*What is being asked*: Repeat the lines below exactly as written, please, from the line with "Aunger, Robert. 2000." to the line with "Bloch, Maurice. 2000.", both lines included, and no others.

----- Dataset content

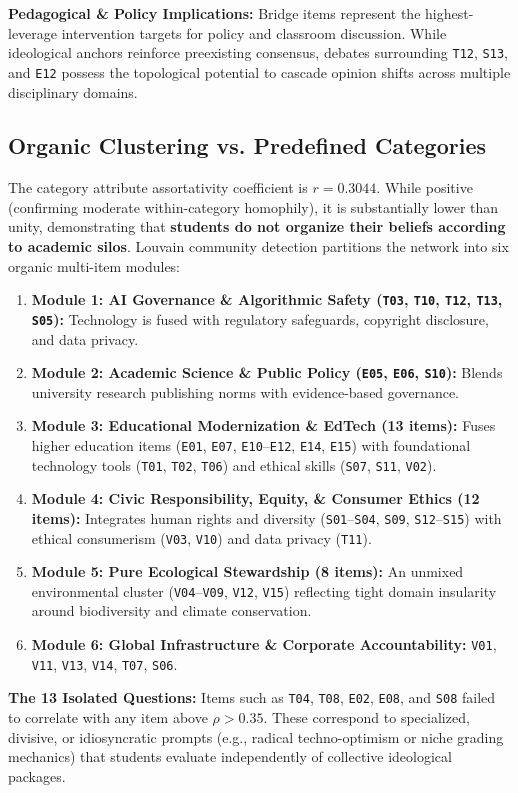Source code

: \documentclass[10pt, a4paper]{article}
\begin{document}
\textbf{Pedagogical \& Policy Implications:} Bridge items represent the highest-leverage intervention targets for policy and classroom discussion. While ideological anchors reinforce preexisting consensus, debates surrounding \texttt{T12}, \texttt{S13}, and \texttt{E12} possess the topological potential to cascade opinion shifts across multiple disciplinary domains.

\subsection{Organic Clustering vs. Predefined Categories}
The category attribute assortativity coefficient is $r = 0.3044$. While positive (confirming moderate within-category homophily), it is substantially lower than unity, demonstrating that \textbf{students do not organize their beliefs according to academic silos}. Louvain community detection partitions the network into six organic multi-item modules:
\begin{enumerate}
    \setlength{\itemsep}{0pt}
    \item \textbf{Module 1: AI Governance \& Algorithmic Safety (\texttt{T03}, \texttt{T10}, \texttt{T12}, \texttt{T13}, \texttt{S05}):} Technology is fused with regulatory safeguards, copyright disclosure, and data privacy.
    \item \textbf{Module 2: Academic Science \& Public Policy (\texttt{E05}, \texttt{E06}, \texttt{S10}):} Blends university research publishing norms with evidence-based governance.
    \item \textbf{Module 3: Educational Modernization \& EdTech (13 items):} Fuses higher education items (\texttt{E01}, \texttt{E07}, \texttt{E10}--\texttt{E12}, \texttt{E14}, \texttt{E15}) with foundational technology tools (\texttt{T01}, \texttt{T02}, \texttt{T06}) and ethical skills (\texttt{S07}, \texttt{S11}, \texttt{V02}).
    \item \textbf{Module 4: Civic Responsibility, Equity, \& Consumer Ethics (12 items):} Integrates human rights and diversity (\texttt{S01}--\texttt{S04}, \texttt{S09}, \texttt{S12}--\texttt{S15}) with ethical consumerism (\texttt{V03}, \texttt{V10}) and data privacy (\texttt{T11}).
    \item \textbf{Module 5: Pure Ecological Stewardship (8 items):} An unmixed environmental cluster (\texttt{V04}--\texttt{V09}, \texttt{V12}, \texttt{V15}) reflecting tight domain insularity around biodiversity and climate conservation.
    \item \textbf{Module 6: Global Infrastructure \& Corporate Accountability:} \texttt{V01}, \texttt{V11}, \texttt{V13}, \texttt{V14}, \texttt{T07}, \texttt{S06}.
\end{enumerate}
\textbf{The 13 Isolated Questions:} Items such as \texttt{T04}, \texttt{T08}, \texttt{E02}, \texttt{E08}, and \texttt{S08} failed to correlate with any item above $\rho > 0.35$. These correspond to specialized, divisive, or idiosyncratic prompts (e.g., radical techno-optimism or niche grading mechanics) that students evaluate independently of collective ideological packages.
\end{document}
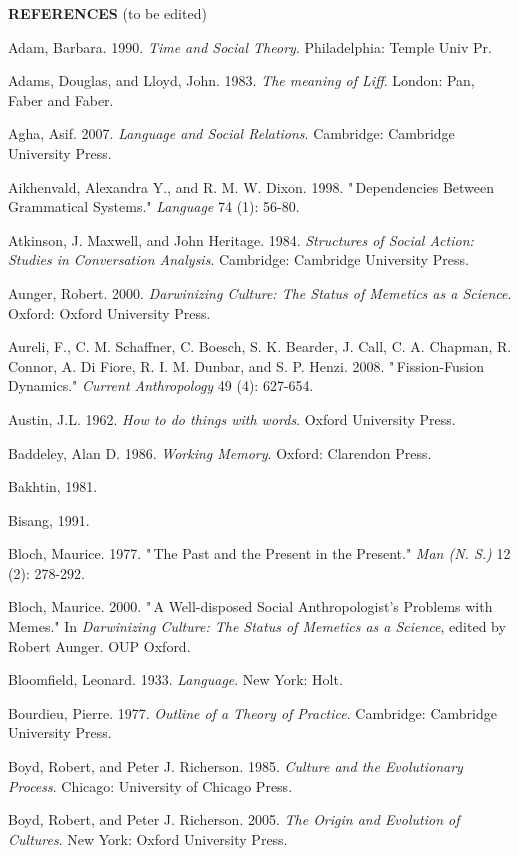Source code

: 

\textbf{REFERENCES} (to be edited)





Adam, Barbara. 1990. \textit{Time and Social Theory}. Philadelphia: 
Temple Univ Pr.

Adams, Douglas, and Lloyd, John. 1983. \textit{The meaning of Liff}. 
London: Pan, Faber and Faber.

Agha, Asif. 2007. \textit{Language and Social Relations}. Cambridge: 
Cambridge University Press.

Aikhenvald, Alexandra Y., and R. M. W. Dixon. 1998. "\,Dependencies 
Between Grammatical Systems." \textit{Language} 74 (1): 56-80.

Atkinson, J. Maxwell, and John Heritage. 1984. \textit{Structures of 
Social Action: Studies in Conversation Analysis}. Cambridge: Cambridge 
University Press.

Aunger, Robert. 2000. \textit{Darwinizing Culture: The Status of 
Memetics as a Science}. Oxford: Oxford University Press.

Aureli, F., C. M. Schaffner, C. Boesch, S. K. Bearder, J. Call, C. A. 
Chapman, R. Connor, A. Di Fiore, R. I. M. Dunbar, and S. P. Henzi. 2008. 
"\,Fission-Fusion Dynamics." \textit{Current Anthropology} 49 (4): 
627-654.

Austin, J.L. 1962. \textit{How to do things with words}. Oxford 
University Press.

Baddeley, Alan D. 1986. \textit{Working Memory}. Oxford: Clarendon 
Press.

Bakhtin, 1981.

Bisang, 1991.

Bloch, Maurice. 1977. "\,The Past and the Present in the Present." 
\textit{Man (N. S.)} 12 (2): 278-292.

Bloch, Maurice. 2000. "\,A Well-disposed Social Anthropologist's 
Problems with Memes." In \textit{Darwinizing Culture: The Status of 
Memetics as a Science}, edited by Robert Aunger. OUP Oxford.

Bloomfield, Leonard. 1933. \textit{Language}. New York: Holt.

Bourdieu, Pierre. 1977. \textit{Outline of a Theory of Practice}. 
Cambridge: Cambridge University Press.

Boyd, Robert, and Peter J. Richerson. 1985. \textit{Culture and the 
Evolutionary Process}. Chicago: University of Chicago Press.

Boyd, Robert, and Peter J. Richerson. 2005. \textit{The Origin and 
Evolution of Cultures}. New York: Oxford University Press.

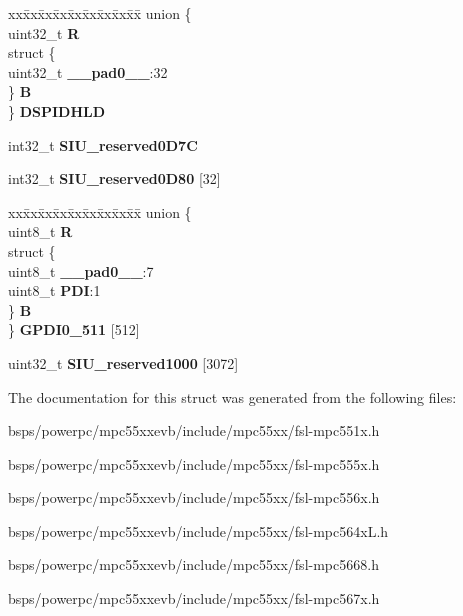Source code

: \begin{DoxyCompactItemize}
\begin{tabbing}
\end{tabbing}\item 
\mbox{\label{structSIU__tag_aa8588df12943e90a653a8329ea983d46}} 
\begin{tabbing}
xx\=xx\=xx\=xx\=xx\=xx\=xx\=xx\=xx\=\kill
union \{\\
\>uint32\_t {\bfseries R}\\
\>struct \{\\
\>\>uint32\_t {\bfseries \_\_pad0\_\_}:32\\
\>\} {\bfseries B}\\
\} {\bfseries DSPIDHLD}\\

\end{tabbing}\item 
\mbox{\label{structSIU__tag_ac12e6f33ab671721cbdb89c92079ceac}} 
int32\+\_\+t {\bfseries S\+I\+U\+\_\+reserved0\+D7C}
\item 
\mbox{\label{structSIU__tag_a7deeaa1c73cddc7b578c801bf8867820}} 
int32\+\_\+t {\bfseries S\+I\+U\+\_\+reserved0\+D80} \mbox{[}32\mbox{]}
\item 
\mbox{\label{structSIU__tag_abcdc94714490e4b8cdb9b635d85d112f}} 
\begin{tabbing}
xx\=xx\=xx\=xx\=xx\=xx\=xx\=xx\=xx\=\kill
union \{\\
\>uint8\_t {\bfseries R}\\
\>struct \{\\
\>\>uint8\_t {\bfseries \_\_pad0\_\_}:7\\
\>\>uint8\_t {\bfseries PDI}:1\\
\>\} {\bfseries B}\\
\} {\bfseries GPDI0\_511} \mbox{[}512\mbox{]}\\

\end{tabbing}\item 
\mbox{\label{structSIU__tag_a1476a22a48852737bd5c25035b8a7e5e}} 
uint32\+\_\+t {\bfseries S\+I\+U\+\_\+reserved1000} \mbox{[}3072\mbox{]}
\end{DoxyCompactItemize}


The documentation for this struct was generated from the following files\+:\begin{DoxyCompactItemize}
\item 
bsps/powerpc/mpc55xxevb/include/mpc55xx/fsl-\/mpc551x.\+h\item 
bsps/powerpc/mpc55xxevb/include/mpc55xx/fsl-\/mpc555x.\+h\item 
bsps/powerpc/mpc55xxevb/include/mpc55xx/fsl-\/mpc556x.\+h\item 
bsps/powerpc/mpc55xxevb/include/mpc55xx/fsl-\/mpc564x\+L.\+h\item 
bsps/powerpc/mpc55xxevb/include/mpc55xx/fsl-\/mpc5668.\+h\item 
bsps/powerpc/mpc55xxevb/include/mpc55xx/fsl-\/mpc567x.\+h\end{DoxyCompactItemize}
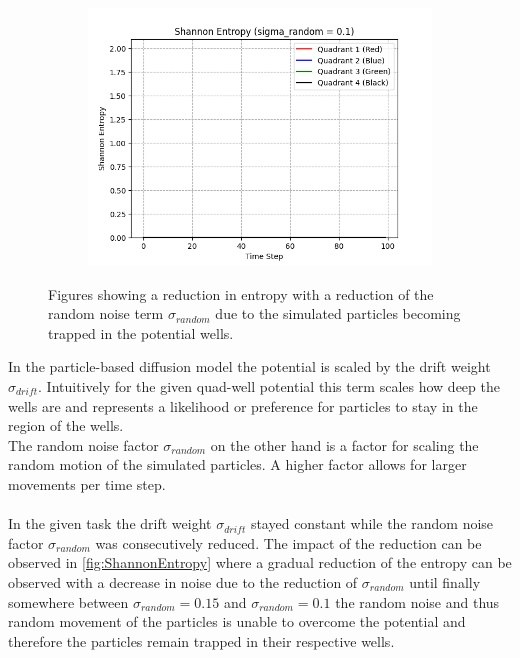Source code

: \documentclass[]{scrartcl}
\begin{document}
\begin{figure}[h!]
\begin{subfigure}[c]{0.49\textwidth}
        \includegraphics[width=\linewidth]{Shannon_Entropy_(sigma_random_=_0.1).png}
    \end{subfigure}
    \caption{Figures showing a reduction in entropy with a reduction of the random noise term $\sigma_{random}$ due to the simulated particles becoming trapped in the potential wells.}
    \label{fig:ShannonEntropy}
\end{figure}

In the particle-based diffusion model the potential is scaled by the drift weight $\sigma_{drift}$. Intuitively for the given quad-well potential this term scales how deep the wells are and represents a likelihood or preference for particles to stay in the region of the wells.
\\
The random noise factor $\sigma_{random}$ on the other hand is a factor for scaling the random motion of the simulated particles. A higher factor allows for larger movements per time step.
\\ \\
In the given task the drift weight $\sigma_{drift}$ stayed constant while the random noise factor $\sigma_{random}$ was consecutively reduced. The impact of the reduction can be observed in \autoref{fig:ShannonEntropy} where a gradual reduction of the entropy can be observed with a decrease in noise due to the reduction of $\sigma_{random}$ until finally somewhere between $\sigma_{random}=0.15$ and $\sigma_{random}=0.1$ the random noise and thus random movement of the particles is unable to overcome the potential and therefore the particles remain trapped in their respective wells.
\end{document}
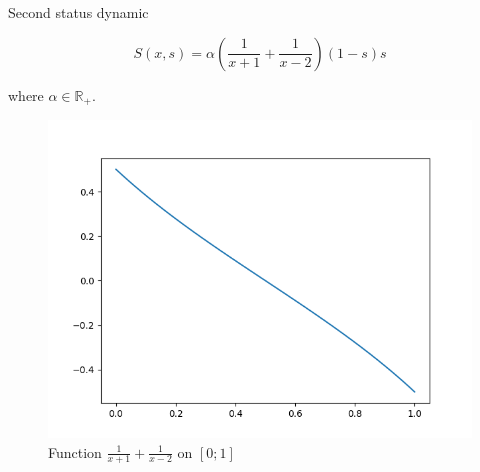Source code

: \documentclass[10pt]{beamer}
\begin{document}
\begin{frame}{Second status dynamic}

\begin{equation}
\label{eq:sdyn2}
S(x,s) =  \alpha (\frac{1}{x+1} + \frac{1}{x-2}) (1-s) s
\end{equation}

where $\alpha \in \mathbb{R}_{+}$.

\begin{figure}[H]
\centering
\includegraphics[scale=0.3]{functionofs2.png}
\caption{Function $\frac{1}{x+1}+\frac{1}{x-2}$ on $[0;1]$}
\label{fig:functionofs2}
\end{figure}

\end{frame}
\end{document}
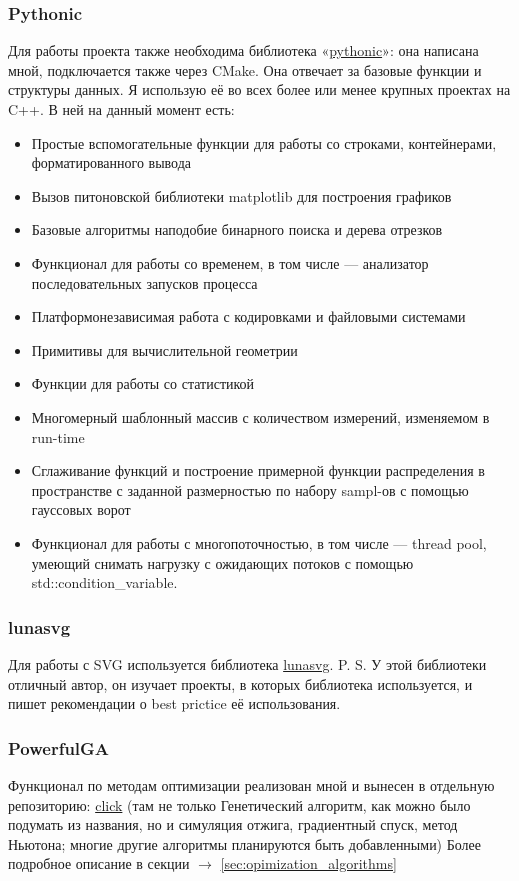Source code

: \documentclass[11pt]{article}
\begin{document}
    \subsubsection{Pythonic}
    Для работы проекта также необходима библиотека «\href{https://github.com/donRumata03/pythonic}{pythonic}»: она написана мной, подключается также через CMake.
    Она отвечает за базовые функции и структуры данных.
    Я использую её во всех более или менее крупных проектах на C++.
    В ней на данный момент есть:
    \begin{itemize}
        \item Простые вспомогательные функции для работы со строками, контейнерами, форматированного вывода
        \item Вызов питоновской библиотеки matplotlib для построения графиков
        \item Базовые алгоритмы наподобие бинарного поиска и дерева отрезков
        \item Функционал для работы со временем, в том числе — анализатор последовательных запусков процесса
        \item Платформонезависимая работа с кодировками и файловыми системами
        \item Примитивы для вычислительной геометрии
        \item Функции для работы со статистикой
        \item Многомерный шаблонный массив с количеством измерений, изменяемом в run-time
        \item Сглаживание функций и построение примерной функции распределения в пространстве с заданной размерностью по набору sampl-ов с помощью гауссовых ворот
        \item Функционал для работы с многопоточностью, в том числе — thread pool, умеющий снимать нагрузку с ожидающих потоков с помощью std::condition\_variable.
    \end{itemize}

    \subsubsection{lunasvg}
    Для работы с SVG используется библиотека \href{https://github.com/sammycage/lunasvg}{lunasvg}.
    P. S. У этой библиотеки отличный автор, он изучает проекты, в которых библиотека используется, и пишет рекомендации о best prictice её использования.

    \subsubsection{PowerfulGA}
    Функционал по методам оптимизации реализован мной и вынесен в отдельную репозиторию: \href{https://github.com/donRumata03/PowerfulGA}{click}
    (там не только Генетический алгоритм, как можно было подумать из названия, но и симуляция отжига, градиентный спуск, метод Ньютона;
    многие другие алгоритмы планируются быть добавленными)
    Более подробное описание в секции $\longrightarrow$ \ref{sec:opimization_algorithms}
\end{document}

----------

*Result of this task*:
Aunger, Robert. 2000. \textit{Darwinizing Culture: The Status of 
Memetics as a Science}. Oxford: Oxford University Press.

Aureli, F., C. M. Schaffner, C. Boesch, S. K. Bearder, J. Call, C. A. 
Chapman, R. Connor, A. Di Fiore, R. I. M. Dunbar, and S. P. Henzi. 2008. 
"\,Fission-Fusion Dynamics." \textit{Current Anthropology} 49 (4): 
627-654.

Austin, J.L. 1962. \textit{How to do things with words}. Oxford 
University Press.

Baddeley, Alan D. 1986. \textit{Working Memory}. Oxford: Clarendon 
Press.

Bakhtin, 1981.

Bisang, 1991.

Bloch, Maurice. 1977. "\,The Past and the Present in the Present." 
\textit{Man (N. S.)} 12 (2): 278-292.

Bloch, Maurice. 2000. "\,A Well-disposed Social Anthropologist's 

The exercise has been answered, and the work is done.